[PROVIDED DATA]
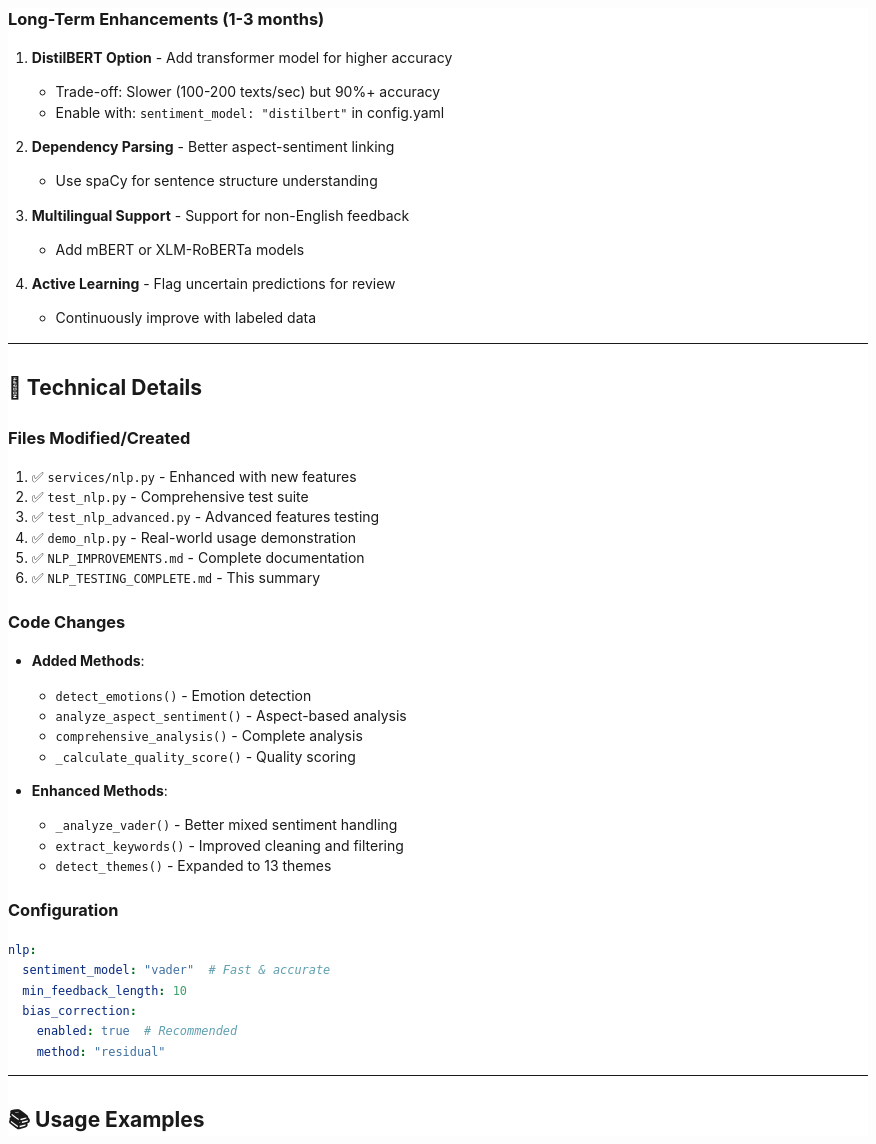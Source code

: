### Long-Term Enhancements (1-3 months)
1. **DistilBERT Option** - Add transformer model for higher accuracy
   - Trade-off: Slower (100-200 texts/sec) but 90%+ accuracy
   - Enable with: `sentiment_model: "distilbert"` in config.yaml
   
2. **Dependency Parsing** - Better aspect-sentiment linking
   - Use spaCy for sentence structure understanding
   
3. **Multilingual Support** - Support for non-English feedback
   - Add mBERT or XLM-RoBERTa models
   
4. **Active Learning** - Flag uncertain predictions for review
   - Continuously improve with labeled data

---

## 🔧 Technical Details

### Files Modified/Created
1. ✅ `services/nlp.py` - Enhanced with new features
2. ✅ `test_nlp.py` - Comprehensive test suite
3. ✅ `test_nlp_advanced.py` - Advanced features testing
4. ✅ `demo_nlp.py` - Real-world usage demonstration
5. ✅ `NLP_IMPROVEMENTS.md` - Complete documentation
6. ✅ `NLP_TESTING_COMPLETE.md` - This summary

### Code Changes
- **Added Methods**:
  - `detect_emotions()` - Emotion detection
  - `analyze_aspect_sentiment()` - Aspect-based analysis
  - `comprehensive_analysis()` - Complete analysis
  - `_calculate_quality_score()` - Quality scoring
  
- **Enhanced Methods**:
  - `_analyze_vader()` - Better mixed sentiment handling
  - `extract_keywords()` - Improved cleaning and filtering
  - `detect_themes()` - Expanded to 13 themes

### Configuration
```yaml
nlp:
  sentiment_model: "vader"  # Fast & accurate
  min_feedback_length: 10
  bias_correction:
    enabled: true  # Recommended
    method: "residual"
```

---

## 📚 Usage Examples
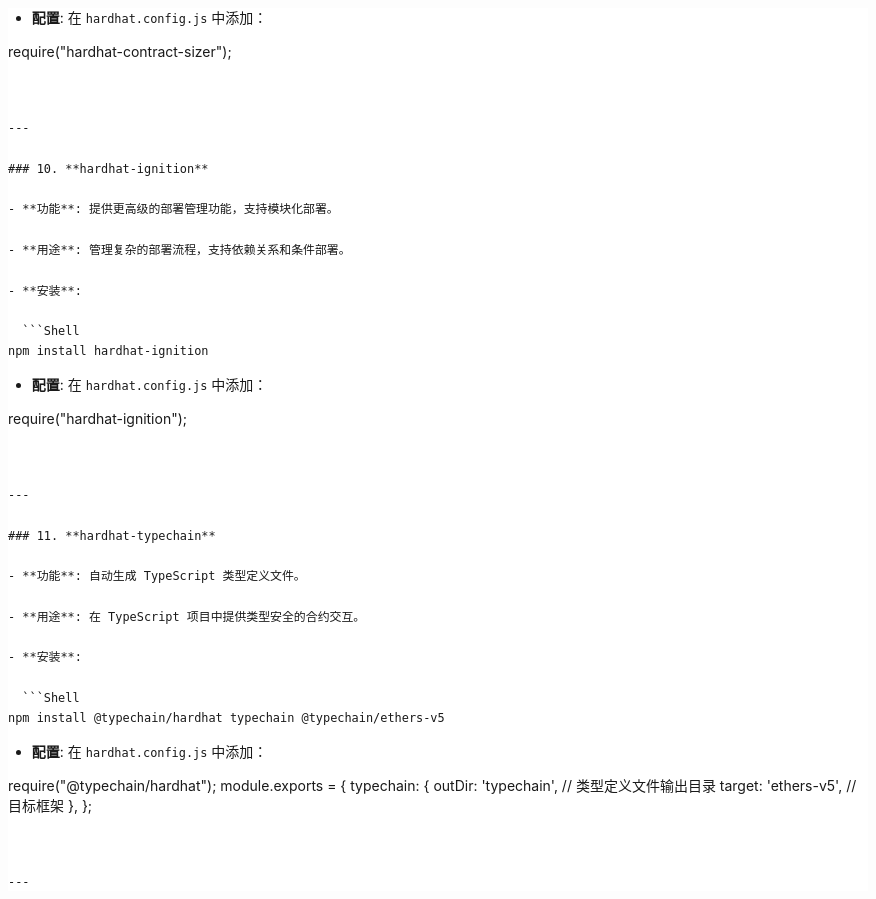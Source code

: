 
- **配置**:
在 `hardhat.config.js` 中添加：

  ```JavaScript
require("hardhat-contract-sizer");
```


---

### 10. **hardhat-ignition**

- **功能**: 提供更高级的部署管理功能，支持模块化部署。

- **用途**: 管理复杂的部署流程，支持依赖关系和条件部署。

- **安装**:

  ```Shell
npm install hardhat-ignition
```


- **配置**:
在 `hardhat.config.js` 中添加：

  ```JavaScript
require("hardhat-ignition");
```


---

### 11. **hardhat-typechain**

- **功能**: 自动生成 TypeScript 类型定义文件。

- **用途**: 在 TypeScript 项目中提供类型安全的合约交互。

- **安装**:

  ```Shell
npm install @typechain/hardhat typechain @typechain/ethers-v5
```


- **配置**:
在 `hardhat.config.js` 中添加：

  ```JavaScript
require("@typechain/hardhat");
module.exports = {
  typechain: {
    outDir: 'typechain', // 类型定义文件输出目录
    target: 'ethers-v5', // 目标框架
  },
};
```


---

[WHAT YOU ARE ASKED TO DO] Each line that holds the string "Better" counts once. Give the total for the listing and nothing else.

[ANSWER SPACE] 2